之前的文章分析过,接受索引请求处理的代码在segmenter_worker.go里:
func (engine *Engine) segmenterWorker() {
for {
request := <-engine.segmenterChannel //关键
tokensMap := make(map[string][]int)
numTokens := 0
if !engine.initOptions.NotUsingSegmenter && request.data.Content != "" {
// 当文档正文不为空时,优先从内容分词中得到关键词
segments := engine.segmenter.Segment([]byte(request.data.Content))
for _, segment := range segments {
token := segment.Token().Text()
if !engine.stopTokens.IsStopToken(token) {
tokensMap[token] = append(tokensMap[token], segment.Start())
}
}
numTokens = len(segments)
} else {
// 否则载入用户输入的关键词
for _, t := range request.data.Tokens {
if !engine.stopTokens.IsStopToken(t.Text) {
tokensMap[t.Text] = t.Locations
}
}
numTokens = len(request.data.Tokens)
}
// 加入非分词的文档标签
for _, label := range request.data.Labels {
if !engine.initOptions.NotUsingSegmenter {
if !engine.stopTokens.IsStopToken(label) {
tokensMap[label] = []int{}
}
} else {
tokensMap[label] = []int{}
}
}
indexerRequest := indexerAddDocumentRequest{
document: &types.DocumentIndex{
DocId: request.docId,
TokenLength: float32(numTokens),
Keywords: make([]types.KeywordIndex, len(tokensMap)),
},
}
iTokens := 0
for k, v := range tokensMap {
indexerRequest.document.Keywords[iTokens] = types.KeywordIndex{
Text: k,
// 非分词标注的词频设置为0,不参与tf-idf计算
Frequency: float32(len(v)),
Starts: v}
iTokens++
}
var dealDocInfoChan = make(chan bool, 1)
indexerRequest.dealDocInfoChan = dealDocInfoChan
engine.indexerAddDocumentChannels[request.shard] <- indexerRequest
rankerRequest := rankerAddDocRequest{
docId: request.docId,
fields: request.data.Fields,
dealDocInfoChan: dealDocInfoChan,
}
engine.rankerAddDocChannels[request.shard] <- rankerRequest
}
}
上面代码的作用就是在统计词频和单词位置(注意:tag也是作为搜索的单词,不过其词频是0,而无法参与tf-idf计算),并封装为indexerRequest,发送给engine.indexerAddDocumentChannels[request.shard]

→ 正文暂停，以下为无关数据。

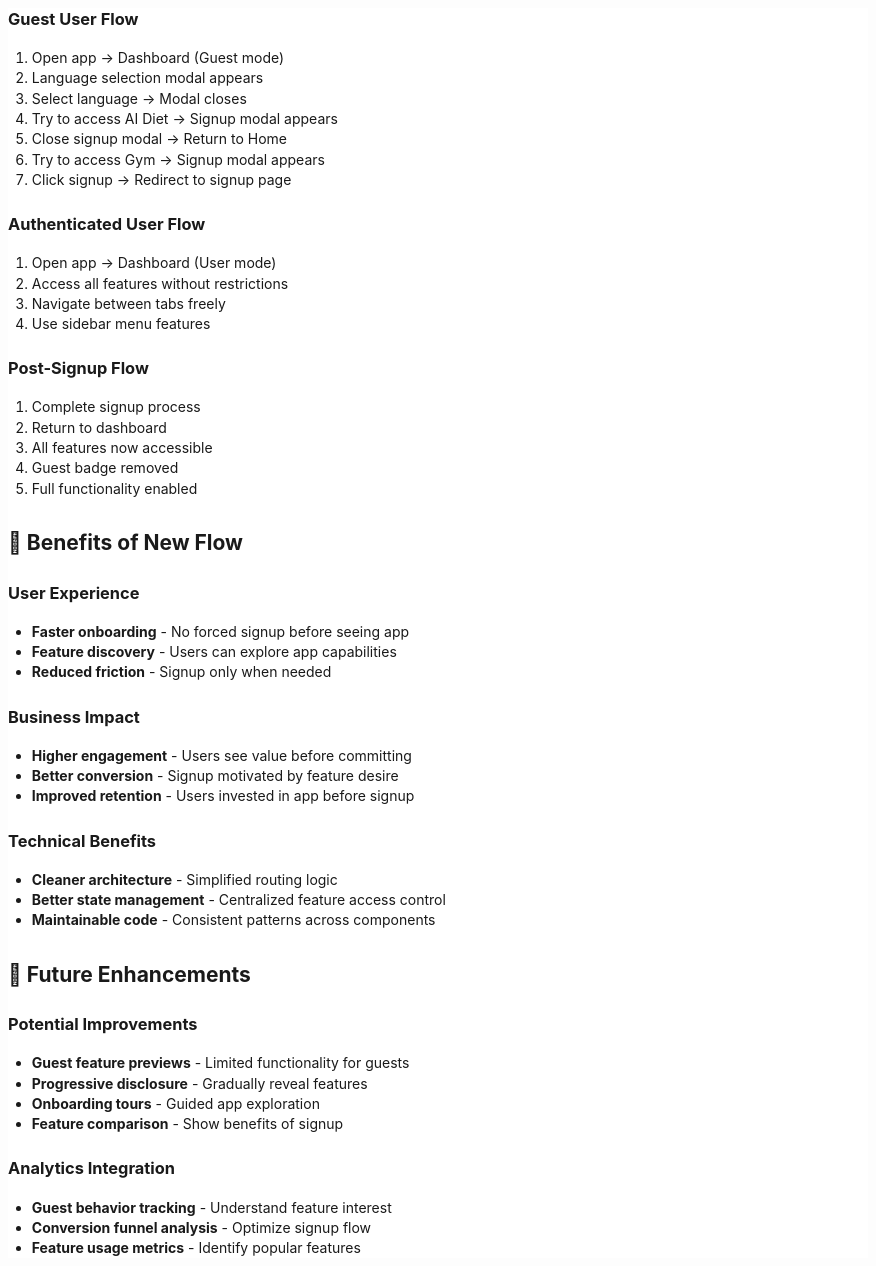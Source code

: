 ### **Guest User Flow**
1. Open app → Dashboard (Guest mode)
2. Language selection modal appears
3. Select language → Modal closes
4. Try to access AI Diet → Signup modal appears
5. Close signup modal → Return to Home
6. Try to access Gym → Signup modal appears
7. Click signup → Redirect to signup page

### **Authenticated User Flow**
1. Open app → Dashboard (User mode)
2. Access all features without restrictions
3. Navigate between tabs freely
4. Use sidebar menu features

### **Post-Signup Flow**
1. Complete signup process
2. Return to dashboard
3. All features now accessible
4. Guest badge removed
5. Full functionality enabled

## 🚀 **Benefits of New Flow**

### **User Experience**
- **Faster onboarding** - No forced signup before seeing app
- **Feature discovery** - Users can explore app capabilities
- **Reduced friction** - Signup only when needed

### **Business Impact**
- **Higher engagement** - Users see value before committing
- **Better conversion** - Signup motivated by feature desire
- **Improved retention** - Users invested in app before signup

### **Technical Benefits**
- **Cleaner architecture** - Simplified routing logic
- **Better state management** - Centralized feature access control
- **Maintainable code** - Consistent patterns across components

## 🔄 **Future Enhancements**

### **Potential Improvements**
- **Guest feature previews** - Limited functionality for guests
- **Progressive disclosure** - Gradually reveal features
- **Onboarding tours** - Guided app exploration
- **Feature comparison** - Show benefits of signup

### **Analytics Integration**
- **Guest behavior tracking** - Understand feature interest
- **Conversion funnel analysis** - Optimize signup flow
- **Feature usage metrics** - Identify popular features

此外,红色部分代码是在为文档评分做准备,engine/ranker_worker.go:
func (engine *Engine) rankerAddDocWorker(shard int) { for { request := <-engine.rankerAddDocChannels[shard] //关键 docInfo := engine.rankers[shard].AddDoc(request.docId, request.fields, request.dealDocInfoChan) // save if engine.initOptions.UsePersistentStorage { engine.persistentStorageIndexDocumentChannels[shard] <- persistentStorageIndexDocumentRequest{ typ: "info", docId: request.docId, docInfo: docInfo, } } } }
AddDoc无非就是将docid对应的fields信息存储起来,为搜索结果rank评分用!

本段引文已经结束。